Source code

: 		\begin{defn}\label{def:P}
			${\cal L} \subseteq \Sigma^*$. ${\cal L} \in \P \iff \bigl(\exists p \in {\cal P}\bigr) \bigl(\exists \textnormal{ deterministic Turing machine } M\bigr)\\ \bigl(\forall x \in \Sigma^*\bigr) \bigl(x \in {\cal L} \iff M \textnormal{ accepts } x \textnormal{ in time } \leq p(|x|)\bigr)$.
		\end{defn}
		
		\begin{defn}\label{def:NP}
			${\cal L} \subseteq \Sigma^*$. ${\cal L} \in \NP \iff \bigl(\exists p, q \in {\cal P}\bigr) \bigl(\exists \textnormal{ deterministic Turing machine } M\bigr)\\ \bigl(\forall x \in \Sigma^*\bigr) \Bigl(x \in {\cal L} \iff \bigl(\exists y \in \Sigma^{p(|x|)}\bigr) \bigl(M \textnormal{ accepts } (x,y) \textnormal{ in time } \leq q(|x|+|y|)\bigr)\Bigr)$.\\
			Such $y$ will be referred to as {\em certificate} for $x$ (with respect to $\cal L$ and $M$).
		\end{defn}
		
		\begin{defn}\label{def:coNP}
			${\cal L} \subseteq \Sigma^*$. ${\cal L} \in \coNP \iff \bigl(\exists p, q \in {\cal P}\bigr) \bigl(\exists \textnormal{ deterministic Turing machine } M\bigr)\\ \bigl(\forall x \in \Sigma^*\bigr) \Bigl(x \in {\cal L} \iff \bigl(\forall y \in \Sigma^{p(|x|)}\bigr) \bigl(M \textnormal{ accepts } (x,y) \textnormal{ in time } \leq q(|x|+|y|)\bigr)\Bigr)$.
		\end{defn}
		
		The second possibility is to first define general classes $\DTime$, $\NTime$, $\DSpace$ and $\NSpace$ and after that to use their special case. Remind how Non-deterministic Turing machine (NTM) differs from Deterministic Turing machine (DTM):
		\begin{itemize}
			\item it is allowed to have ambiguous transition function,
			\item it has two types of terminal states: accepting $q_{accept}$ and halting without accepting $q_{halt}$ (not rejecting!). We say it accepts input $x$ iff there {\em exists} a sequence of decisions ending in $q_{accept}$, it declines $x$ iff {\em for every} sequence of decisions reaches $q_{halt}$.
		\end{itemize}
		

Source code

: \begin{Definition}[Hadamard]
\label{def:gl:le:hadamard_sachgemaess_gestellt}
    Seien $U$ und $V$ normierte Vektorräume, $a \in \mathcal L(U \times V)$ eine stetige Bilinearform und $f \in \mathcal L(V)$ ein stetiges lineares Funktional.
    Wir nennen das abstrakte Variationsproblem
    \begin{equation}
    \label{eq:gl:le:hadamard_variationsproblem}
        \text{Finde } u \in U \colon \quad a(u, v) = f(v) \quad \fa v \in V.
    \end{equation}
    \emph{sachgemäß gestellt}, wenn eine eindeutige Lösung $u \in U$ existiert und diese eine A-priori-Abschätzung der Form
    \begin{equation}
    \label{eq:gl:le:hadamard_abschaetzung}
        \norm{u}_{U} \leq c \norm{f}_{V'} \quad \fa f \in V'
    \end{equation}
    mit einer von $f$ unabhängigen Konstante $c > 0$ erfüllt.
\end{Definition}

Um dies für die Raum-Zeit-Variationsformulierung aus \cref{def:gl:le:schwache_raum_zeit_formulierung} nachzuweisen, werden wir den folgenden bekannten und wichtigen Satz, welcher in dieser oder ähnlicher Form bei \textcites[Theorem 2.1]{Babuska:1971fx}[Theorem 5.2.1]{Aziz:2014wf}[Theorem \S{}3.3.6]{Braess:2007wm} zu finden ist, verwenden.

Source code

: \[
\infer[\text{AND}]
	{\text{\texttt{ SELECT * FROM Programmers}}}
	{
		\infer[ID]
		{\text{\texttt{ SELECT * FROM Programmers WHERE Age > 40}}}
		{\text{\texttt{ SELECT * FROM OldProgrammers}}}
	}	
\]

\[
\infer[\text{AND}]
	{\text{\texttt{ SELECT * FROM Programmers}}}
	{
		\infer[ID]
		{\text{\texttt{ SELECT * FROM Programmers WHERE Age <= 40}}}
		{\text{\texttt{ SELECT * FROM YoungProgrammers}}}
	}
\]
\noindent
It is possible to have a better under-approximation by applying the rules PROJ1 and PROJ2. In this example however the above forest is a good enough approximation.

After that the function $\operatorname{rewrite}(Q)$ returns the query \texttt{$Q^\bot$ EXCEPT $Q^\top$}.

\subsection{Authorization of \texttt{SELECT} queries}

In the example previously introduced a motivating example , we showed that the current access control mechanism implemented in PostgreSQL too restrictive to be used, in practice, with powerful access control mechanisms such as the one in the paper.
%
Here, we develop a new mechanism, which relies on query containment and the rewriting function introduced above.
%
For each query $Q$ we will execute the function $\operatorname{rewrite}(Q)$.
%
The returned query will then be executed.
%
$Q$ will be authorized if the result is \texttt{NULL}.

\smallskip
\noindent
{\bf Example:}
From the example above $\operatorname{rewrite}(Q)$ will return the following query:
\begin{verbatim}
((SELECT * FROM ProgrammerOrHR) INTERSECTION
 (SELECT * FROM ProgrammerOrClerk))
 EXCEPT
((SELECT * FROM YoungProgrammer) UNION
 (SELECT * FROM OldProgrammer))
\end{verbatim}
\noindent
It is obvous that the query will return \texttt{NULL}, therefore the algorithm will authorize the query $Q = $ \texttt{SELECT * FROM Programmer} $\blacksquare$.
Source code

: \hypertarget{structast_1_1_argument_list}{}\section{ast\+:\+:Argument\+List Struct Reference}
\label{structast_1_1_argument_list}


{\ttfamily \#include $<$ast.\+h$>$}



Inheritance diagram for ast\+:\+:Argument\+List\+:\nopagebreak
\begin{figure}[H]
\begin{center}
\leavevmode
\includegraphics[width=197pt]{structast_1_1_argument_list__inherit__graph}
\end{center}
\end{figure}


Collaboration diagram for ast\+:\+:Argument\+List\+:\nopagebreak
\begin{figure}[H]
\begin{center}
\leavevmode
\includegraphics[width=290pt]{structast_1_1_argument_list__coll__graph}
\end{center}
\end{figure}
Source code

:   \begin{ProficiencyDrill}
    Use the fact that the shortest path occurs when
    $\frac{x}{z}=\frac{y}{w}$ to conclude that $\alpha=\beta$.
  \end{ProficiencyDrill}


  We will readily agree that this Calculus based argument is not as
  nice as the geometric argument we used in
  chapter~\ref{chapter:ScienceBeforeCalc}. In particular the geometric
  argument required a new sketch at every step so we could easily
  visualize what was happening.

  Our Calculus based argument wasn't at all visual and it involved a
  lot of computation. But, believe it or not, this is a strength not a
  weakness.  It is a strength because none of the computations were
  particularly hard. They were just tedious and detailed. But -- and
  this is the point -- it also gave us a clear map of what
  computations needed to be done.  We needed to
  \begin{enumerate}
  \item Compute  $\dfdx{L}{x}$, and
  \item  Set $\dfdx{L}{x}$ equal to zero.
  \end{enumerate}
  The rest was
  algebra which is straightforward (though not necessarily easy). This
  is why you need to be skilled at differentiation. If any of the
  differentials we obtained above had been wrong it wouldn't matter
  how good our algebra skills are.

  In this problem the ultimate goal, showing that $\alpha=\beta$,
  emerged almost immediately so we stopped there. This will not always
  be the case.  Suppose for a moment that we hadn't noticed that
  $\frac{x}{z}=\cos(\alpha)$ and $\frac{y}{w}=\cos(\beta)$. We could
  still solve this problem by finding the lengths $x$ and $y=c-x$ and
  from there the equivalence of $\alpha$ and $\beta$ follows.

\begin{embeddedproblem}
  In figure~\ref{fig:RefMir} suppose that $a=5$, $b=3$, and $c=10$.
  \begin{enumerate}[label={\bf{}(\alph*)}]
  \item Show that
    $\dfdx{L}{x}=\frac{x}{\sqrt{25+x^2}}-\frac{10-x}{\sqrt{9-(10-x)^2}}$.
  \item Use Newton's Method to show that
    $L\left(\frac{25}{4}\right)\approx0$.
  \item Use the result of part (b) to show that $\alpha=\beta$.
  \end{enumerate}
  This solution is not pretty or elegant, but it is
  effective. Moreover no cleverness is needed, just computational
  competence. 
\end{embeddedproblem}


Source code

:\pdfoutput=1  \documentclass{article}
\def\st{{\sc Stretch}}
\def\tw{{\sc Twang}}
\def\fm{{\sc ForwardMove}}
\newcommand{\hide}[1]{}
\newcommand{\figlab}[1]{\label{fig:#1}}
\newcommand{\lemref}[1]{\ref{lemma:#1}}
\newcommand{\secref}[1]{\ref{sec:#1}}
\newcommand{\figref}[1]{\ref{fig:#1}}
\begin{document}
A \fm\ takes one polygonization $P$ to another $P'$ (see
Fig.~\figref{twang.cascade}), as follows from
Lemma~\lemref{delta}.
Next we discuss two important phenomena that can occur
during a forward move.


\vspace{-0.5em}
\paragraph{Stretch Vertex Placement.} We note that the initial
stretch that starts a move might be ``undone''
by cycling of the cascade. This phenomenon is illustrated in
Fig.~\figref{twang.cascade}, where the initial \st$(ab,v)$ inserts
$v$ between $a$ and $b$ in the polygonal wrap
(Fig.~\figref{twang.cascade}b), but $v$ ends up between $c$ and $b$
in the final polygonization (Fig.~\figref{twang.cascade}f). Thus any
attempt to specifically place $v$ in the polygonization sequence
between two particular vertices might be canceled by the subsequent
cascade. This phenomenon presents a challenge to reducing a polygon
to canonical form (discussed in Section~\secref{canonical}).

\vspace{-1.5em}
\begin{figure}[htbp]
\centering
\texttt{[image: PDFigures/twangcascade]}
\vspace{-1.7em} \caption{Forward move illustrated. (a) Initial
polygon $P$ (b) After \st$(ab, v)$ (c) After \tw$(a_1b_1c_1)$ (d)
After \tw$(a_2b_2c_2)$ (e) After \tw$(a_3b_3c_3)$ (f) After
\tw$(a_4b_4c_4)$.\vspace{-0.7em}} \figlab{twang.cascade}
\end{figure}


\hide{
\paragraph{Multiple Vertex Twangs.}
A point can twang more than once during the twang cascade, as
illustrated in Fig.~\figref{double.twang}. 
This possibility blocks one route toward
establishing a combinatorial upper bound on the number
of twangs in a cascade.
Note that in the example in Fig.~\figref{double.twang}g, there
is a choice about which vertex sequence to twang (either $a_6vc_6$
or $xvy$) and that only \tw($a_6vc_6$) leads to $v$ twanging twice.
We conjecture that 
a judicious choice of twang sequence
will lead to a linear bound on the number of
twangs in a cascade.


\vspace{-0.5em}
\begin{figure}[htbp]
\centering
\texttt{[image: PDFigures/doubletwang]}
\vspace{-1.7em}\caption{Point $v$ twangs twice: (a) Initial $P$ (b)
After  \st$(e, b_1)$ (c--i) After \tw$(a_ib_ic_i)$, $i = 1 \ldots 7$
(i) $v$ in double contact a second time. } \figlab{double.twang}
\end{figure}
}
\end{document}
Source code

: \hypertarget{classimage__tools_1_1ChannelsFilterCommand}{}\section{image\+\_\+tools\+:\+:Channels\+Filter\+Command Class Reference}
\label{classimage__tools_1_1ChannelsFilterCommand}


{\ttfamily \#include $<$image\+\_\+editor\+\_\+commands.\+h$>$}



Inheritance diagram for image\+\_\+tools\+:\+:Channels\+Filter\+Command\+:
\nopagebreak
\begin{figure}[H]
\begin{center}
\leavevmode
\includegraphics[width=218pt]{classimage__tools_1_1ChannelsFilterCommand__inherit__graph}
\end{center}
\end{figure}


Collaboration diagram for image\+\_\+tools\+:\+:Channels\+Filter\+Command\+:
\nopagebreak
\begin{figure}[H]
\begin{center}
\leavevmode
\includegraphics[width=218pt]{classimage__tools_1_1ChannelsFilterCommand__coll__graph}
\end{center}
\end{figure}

*****

PROMPT: Which lines in the records above hold the string "have"? Copy each of them.

ANSWER TO THIS PROBLEM:
			\item it is allowed to have ambiguous transition function,
It is possible to have a better under-approximation by applying the rules PROJ1 and PROJ2. In this example however the above forest is a good enough approximation.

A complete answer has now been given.